Node Output (exepected)

11111 10000
22222 10000
11111 10000
22222 10000
11111 10000
22222 10000
11111 10000
22222 10000
11111 10000
22222 10000
ericklt commented 1 year ago

Expanding on @orangeswim 's comment.

The core of the event_loop's tick() function is:

while (this.tickWithCount() > 0) : (this.global.handleRejectedPromises()) {
    this.tickConcurrent();
}

where there's a loop that execute the tasks:

// event_loop.zig > EventLoop > tickWithCount (L:581)
while (this.tasks.readItem()) |task| {...}

Due to setTimeout(_, 0) being a direct call to the Loop function enqueTask:

// bun.zig > Timer > set (L:3644)
vm.enqueueTask(JSC.Task.init(&job.task));

// event_loop.zig > EventLoop > enqueTask (L:902)
pub fn enqueueTask(this: *EventLoop, task: Task) void {
    this.tasks.writeItem(task) catch unreachable;
}

when a js functon is executed and calls setTimeout(_, 0), it adds to the this.tasks queue before the tickWithCount loop resolves. If the function is recursive or calls multiple setTimeout(_, 0), it keeps the bun event_loop from ticking, possibly indefinetly.

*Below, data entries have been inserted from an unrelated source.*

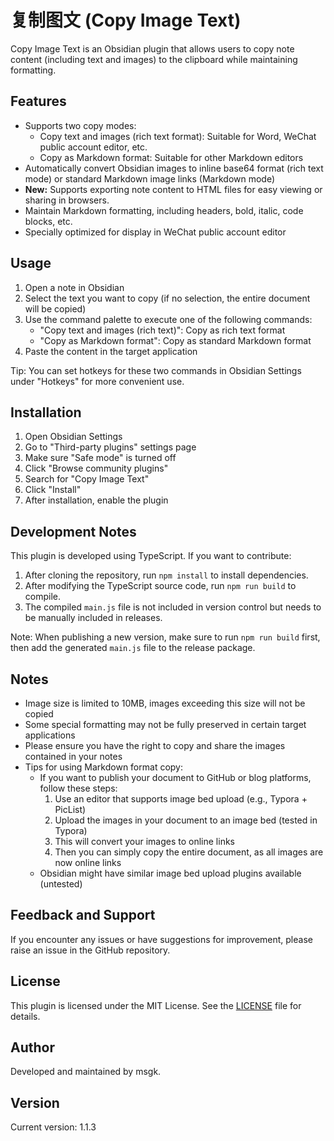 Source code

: # 复制图文 (Copy Image Text)

Copy Image Text is an Obsidian plugin that allows users to copy note content (including text and images) to the clipboard while maintaining formatting.

## Features

- Supports two copy modes:
  - Copy text and images (rich text format): Suitable for Word, WeChat public account editor, etc.
  - Copy as Markdown format: Suitable for other Markdown editors
- Automatically convert Obsidian images to inline base64 format (rich text mode) or standard Markdown image links (Markdown mode)
- **New:** Supports exporting note content to HTML files for easy viewing or sharing in browsers.
- Maintain Markdown formatting, including headers, bold, italic, code blocks, etc.
- Specially optimized for display in WeChat public account editor

## Usage

1. Open a note in Obsidian
2. Select the text you want to copy (if no selection, the entire document will be copied)
3. Use the command palette to execute one of the following commands:
   - "Copy text and images (rich text)": Copy as rich text format
   - "Copy as Markdown format": Copy as standard Markdown format
4. Paste the content in the target application

Tip: You can set hotkeys for these two commands in Obsidian Settings under "Hotkeys" for more convenient use.

## Installation

1. Open Obsidian Settings
2. Go to "Third-party plugins" settings page
3. Make sure "Safe mode" is turned off
4. Click "Browse community plugins"
5. Search for "Copy Image Text"
6. Click "Install"
7. After installation, enable the plugin

## Development Notes

This plugin is developed using TypeScript. If you want to contribute:

1. After cloning the repository, run `npm install` to install dependencies.
2. After modifying the TypeScript source code, run `npm run build` to compile.
3. The compiled `main.js` file is not included in version control but needs to be manually included in releases.

Note: When publishing a new version, make sure to run `npm run build` first, then add the generated `main.js` file to the release package.

## Notes

- Image size is limited to 10MB, images exceeding this size will not be copied
- Some special formatting may not be fully preserved in certain target applications
- Please ensure you have the right to copy and share the images contained in your notes
- Tips for using Markdown format copy:
  - If you want to publish your document to GitHub or blog platforms, follow these steps:
    1. Use an editor that supports image bed upload (e.g., Typora + PicList)
    2. Upload the images in your document to an image bed (tested in Typora)
    3. This will convert your images to online links
    4. Then you can simply copy the entire document, as all images are now online links
  - Obsidian might have similar image bed upload plugins available (untested)

## Feedback and Support

If you encounter any issues or have suggestions for improvement, please raise an issue in the GitHub repository.

## License

This plugin is licensed under the MIT License. See the [LICENSE](LICENSE) file for details.

## Author

Developed and maintained by msgk.

## Version

Current version: 1.1.3
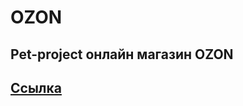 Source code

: # OZON

## Pet-project онлайн магазин OZON


## <a href="https://antonbinom.github.io/OZON/dist">Ссылка</a>
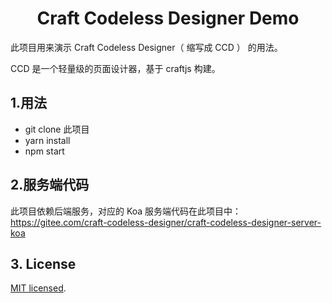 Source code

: <h1 align="center">Craft Codeless Designer Demo</h1>

此项目用来演示 Craft Codeless Designer（ 缩写成 CCD ） 的用法。

CCD 是一个轻量级的页面设计器，基于 craftjs 构建。

## 1.用法

- git clone 此项目
- yarn install
- npm start

## 2.服务端代码

此项目依赖后端服务，对应的 Koa 服务端代码在此项目中：https://gitee.com/craft-codeless-designer/craft-codeless-designer-server-koa

## 3. License

[MIT licensed](./LICENSE).
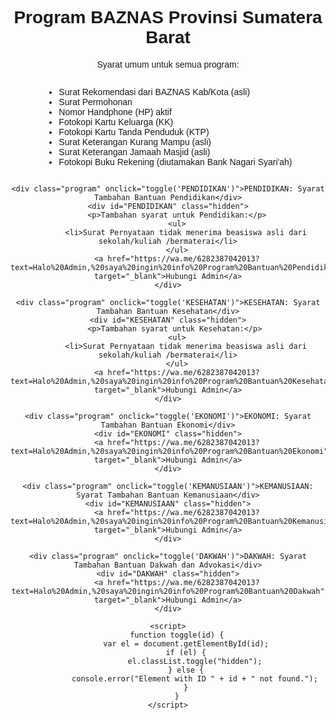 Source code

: <!DOCTYPE html>
<html lang="id">
<head>
    <meta charset="UTF-8">
    <meta name="viewport" content="width=device-width, initial-scale=1.0">
    <title>Program BAZNAS Provinsi Sumatera Barat</title>
    <style>
        body { font-family: Arial, sans-serif; text-align: center; }
        .program { margin: 10px; padding: 10px; border: 1px solid #ccc; cursor: pointer; }
        .hidden { display: none; }
    </style>
</head>
<body>
    <h1>Program BAZNAS Provinsi Sumatera Barat</h1>
    <p>Syarat umum untuk semua program:</p>
    <ul style="text-align: left; display: inline-block;">
        <li>Surat Rekomendasi dari BAZNAS Kab/Kota (asli)</li>
        <li>Surat Permohonan</li>
        <li>Nomor Handphone (HP) aktif</li>
        <li>Fotokopi Kartu Keluarga (KK)</li>
        <li>Fotokopi Kartu Tanda Penduduk (KTP)</li>
        <li>Surat Keterangan Kurang Mampu (asli)</li>
        <li>Surat Keterangan Jamaah Masjid (asli)</li>
        <li>Fotokopi Buku Rekening (diutamakan Bank Nagari Syari'ah)</li>
    </ul>
    
    <div class="program" onclick="toggle('PENDIDIKAN')">PENDIDIKAN: Syarat Tambahan Bantuan Pendidikan</div>
    <div id="PENDIDIKAN" class="hidden">
        <p>Tambahan syarat untuk Pendidikan:</p>
        <ul>
            <li>Surat Pernyataan tidak menerima beasiswa asli dari sekolah/kuliah /bermaterai</li>
        </ul>
        <a href="https://wa.me/6282387042013?text=Halo%20Admin,%20saya%20ingin%20info%20Program%20Bantuan%20Pendidikan" target="_blank">Hubungi Admin</a>
    </div>
    
    <div class="program" onclick="toggle('KESEHATAN')">KESEHATAN: Syarat Tambahan Bantuan Kesehatan</div>
    <div id="KESEHATAN" class="hidden">
       <p>Tambahan syarat untuk Kesehatan:</p>
        <ul>
            <li>Surat Pernyataan tidak menerima beasiswa asli dari sekolah/kuliah /bermaterai</li>
        </ul>
        <a href="https://wa.me/6282387042013?text=Halo%20Admin,%20saya%20ingin%20info%20Program%20Bantuan%20Kesehatan" target="_blank">Hubungi Admin</a>
    </div>
    
    <div class="program" onclick="toggle('EKONOMI')">EKONOMI: Syarat Tambahan Bantuan Ekonomi</div>
    <div id="EKONOMI" class="hidden">
        <a href="https://wa.me/6282387042013?text=Halo%20Admin,%20saya%20ingin%20info%20Program%20Bantuan%20Ekonomi" target="_blank">Hubungi Admin</a>
    </div>
    
    <div class="program" onclick="toggle('KEMANUSIAAN')">KEMANUSIAAN: Syarat Tambahan Bantuan Kemanusiaan</div>
    <div id="KEMANUSIAAN" class="hidden">
        <a href="https://wa.me/6282387042013?text=Halo%20Admin,%20saya%20ingin%20info%20Program%20Bantuan%20Kemanusiaan" target="_blank">Hubungi Admin</a>
    </div>
    
    <div class="program" onclick="toggle('DAKWAH')">DAKWAH: Syarat Tambahan Bantuan Dakwah dan Advokasi</div>
    <div id="DAKWAH" class="hidden">
        <a href="https://wa.me/6282387042013?text=Halo%20Admin,%20saya%20ingin%20info%20Program%20Bantuan%20Dakwah" target="_blank">Hubungi Admin</a>
    </div>
    
    <script>
        function toggle(id) {
            var el = document.getElementById(id);
            if (el) {
                el.classList.toggle("hidden");
            } else {
                console.error("Element with ID " + id + " not found.");
            }
        }
    </script>
</body>
</html>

This is the first problem, and can be solved by using an aux. queue as @orangeswim said, or some variation of this, for example:

var executable_tasks: Queue = EventLoop.Queue.init(this.virtual_machine.allocator);
while (this.tasks.readItem()) |task| {
    executable_tasks.writeItem(task) catch unreachable;
}
while (executable_tasks.readItem()) |task| {...}

But the problem goes deeper, doing this unlocks the ticking of the event loop, but the loop still doesn't listen for uws events triggered by setTimeouts with delay greater than 0, since it gets stuck in this loop:

// event_loop.zig > EventLoop > tick (L:841)
while (this.tickWithCount() > 0) : (this.global.handleRejectedPromises()) {
    this.tickConcurrent();
}

By doing something like this:

while (this.tickWithCount() > 0) : (this.global.handleRejectedPromises()) {
    this.tickConcurrent();
    this.autoTick(); // <-- added
}

the loop is able to insert tasks inbetween ticks, but this is probably not the right solution since in some tests that I did, it made the setTimeout(_, 0) calls seem slow (apparently taking 1s between each execution, which is odd).

The test I'm using:

const timesToRun = 10;

var runCount = 0
const obj = {}

function repeat(log, delay) {
  if (runCount >= timesToRun) {
    console.log(`${log}: ${obj[log]}`)
    return
  }

  runCount += 1
  obj[log] = (obj[log] || 0) + 1
  // console.log(`${log}: ${obj[log]}`)

  setTimeout(() => repeat(log, delay), delay);
}

repeat("1", 0)
repeat("2", 1)
ericklt commented 1 year ago

One interesting thing to keep in mind, running

repeat("1", 0)
repeat("2", 1)

in nodejs gives the exact same output as

repeat("1", 1)
repeat("2", 1)

regardless of the amount of repetitions, so it apparently treats setTimeout(_, 0) the same as setTimeout(_, 1).

When running

repeat("1", 1)
repeat("2", 2)

it gives the expected 2/1 ratio.

Jarred-Sumner commented 1 year ago

I love the investigative work here

I think making setTimeout have a minimum of 1 is a good option and leaving setImmediate to be the one with special behavior that appends to the task queue. Maybe in the future we will implement requestIdleCallback.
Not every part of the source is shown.